From: The Jakarta GlobeIndonesia will lead global growth in thermal coal exports in the next decade with producers Bumi Resources and Adaro Energy becoming two of the top three coal exporting companies worldwide by 2015, an energy consultancy firm said on Tuesday.
Wood Mackenzie said the country, already the world’s top thermal coal exporter, would make up 39 percent of global increases in coal exports, with Australia coming in a close second, accounting for 36 percent of export growth.
“Indonesia will be the largest country for growth in thermal coal exports,” said Rudi Vann, an analyst with Wood Mackenzie.
“[Bumi Resources and Adaro Energy] each own mines at the top of the 10 largest mine expansions for thermal exports in the world,” he said, adding that six of the 10 largest mine expansions globally would be in Indonesia.
By 2020, Indonesia’s annual production will be above 500 million tonnes, a more than 50 percent increase from last year’s production of 320 million tonnes.

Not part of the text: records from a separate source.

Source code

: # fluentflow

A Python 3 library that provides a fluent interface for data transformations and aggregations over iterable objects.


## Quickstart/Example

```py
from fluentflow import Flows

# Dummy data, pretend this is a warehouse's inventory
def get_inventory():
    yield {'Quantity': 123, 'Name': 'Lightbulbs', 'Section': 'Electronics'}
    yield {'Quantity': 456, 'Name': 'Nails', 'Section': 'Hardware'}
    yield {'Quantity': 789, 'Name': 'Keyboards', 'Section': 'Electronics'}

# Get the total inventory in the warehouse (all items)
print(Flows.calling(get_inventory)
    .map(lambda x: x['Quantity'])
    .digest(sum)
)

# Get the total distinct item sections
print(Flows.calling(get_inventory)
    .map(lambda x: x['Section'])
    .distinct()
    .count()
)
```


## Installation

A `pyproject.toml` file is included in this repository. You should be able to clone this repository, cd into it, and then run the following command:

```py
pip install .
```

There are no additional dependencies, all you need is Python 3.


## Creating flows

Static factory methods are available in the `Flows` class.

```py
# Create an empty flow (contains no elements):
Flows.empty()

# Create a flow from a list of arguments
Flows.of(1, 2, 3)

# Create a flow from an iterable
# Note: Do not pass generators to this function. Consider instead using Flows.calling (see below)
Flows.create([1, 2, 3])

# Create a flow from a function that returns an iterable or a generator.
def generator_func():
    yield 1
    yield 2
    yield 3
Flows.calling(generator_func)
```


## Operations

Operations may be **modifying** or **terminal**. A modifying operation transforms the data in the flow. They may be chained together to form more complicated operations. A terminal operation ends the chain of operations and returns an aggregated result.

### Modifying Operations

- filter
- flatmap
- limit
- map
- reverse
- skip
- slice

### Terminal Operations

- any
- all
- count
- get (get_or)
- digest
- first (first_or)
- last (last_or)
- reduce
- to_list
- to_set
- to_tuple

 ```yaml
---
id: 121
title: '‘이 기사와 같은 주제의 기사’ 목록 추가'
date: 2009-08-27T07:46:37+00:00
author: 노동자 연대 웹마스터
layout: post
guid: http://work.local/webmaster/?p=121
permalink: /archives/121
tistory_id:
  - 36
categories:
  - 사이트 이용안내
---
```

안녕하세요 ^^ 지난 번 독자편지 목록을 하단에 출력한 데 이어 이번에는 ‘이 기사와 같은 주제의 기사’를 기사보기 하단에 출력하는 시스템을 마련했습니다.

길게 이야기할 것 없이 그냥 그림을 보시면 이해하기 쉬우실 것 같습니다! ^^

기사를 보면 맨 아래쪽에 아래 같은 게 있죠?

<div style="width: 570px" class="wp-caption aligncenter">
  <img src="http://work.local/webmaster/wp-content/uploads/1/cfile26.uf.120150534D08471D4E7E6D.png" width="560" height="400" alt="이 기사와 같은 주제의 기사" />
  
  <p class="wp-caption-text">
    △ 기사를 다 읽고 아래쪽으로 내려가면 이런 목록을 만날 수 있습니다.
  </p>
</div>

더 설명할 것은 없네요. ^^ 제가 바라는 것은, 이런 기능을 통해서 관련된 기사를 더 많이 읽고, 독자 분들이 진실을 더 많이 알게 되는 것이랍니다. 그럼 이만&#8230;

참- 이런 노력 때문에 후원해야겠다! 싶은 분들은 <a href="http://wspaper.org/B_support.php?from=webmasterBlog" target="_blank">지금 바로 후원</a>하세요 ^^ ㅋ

About a quarter of that - some 130 million tonnes - will be from new greenfield projects, and about 60 percent of which will be exported.
Indonesia’s coal export growth will be fueled in large part by China and India, where power demand is expected to lift coal imports significantly over the next five years.
Chinese coal imports could more than double by 2015, trading house Noble Group said, and Wood Mackenzie estimates that China, the world’s largest producer and consumer of coal, will produce an additional 1 billion tonnes through 2015 to meet that demand.
“If you put that into context with all the other coal-producing countries, there is far greater growth happening in China than you’re seeing anywhere else in the world,” Vann said.
But with skyrocketing demand for fuel, Chinese domestic production will lag demand.
“We think it’s going to become a structural shift where the local coal industry will not be able to keep up physically with them in China,” Vann said.
“For them to physically increase their production, there’s a lot of infrastructure that needs to be built, a lot of coal projects that need to come online,” he added.
Still, India, which will overtake Japan as the biggest buyer of Indonesian coal this year, will stay ahead of China in the competition for supply from Indonesia, where it gets most of its exports.
The more than 50 percent surge in Indonesia’s coal production will require significant investment, particularly as newer mines move farther inland, requiring additional infrastructure for export.
“With opportunities for thermal seaborne exports, Indonesia needs to continue to attract new investors to sustain production increase ahead of its largest competitor - Australia,” Vann said.
Despite complaints that Indonesia’s recent overhaul of mining laws has stymied growth in the sector, Wood Mackenzie says Indonesia is relatively well-placed to attract investment.
“Royalties have actually reduced as Indonesia tries to attract more investment into the country. And the tax rate has also reduced for producers of coal from previous years to the current system,” Vann said.
“Despite this uncertainty with the new regulations in place, Indonesia [has] continually increased its production and exports,” he said. “[Companies] always seem to find a way to work around these challenges.”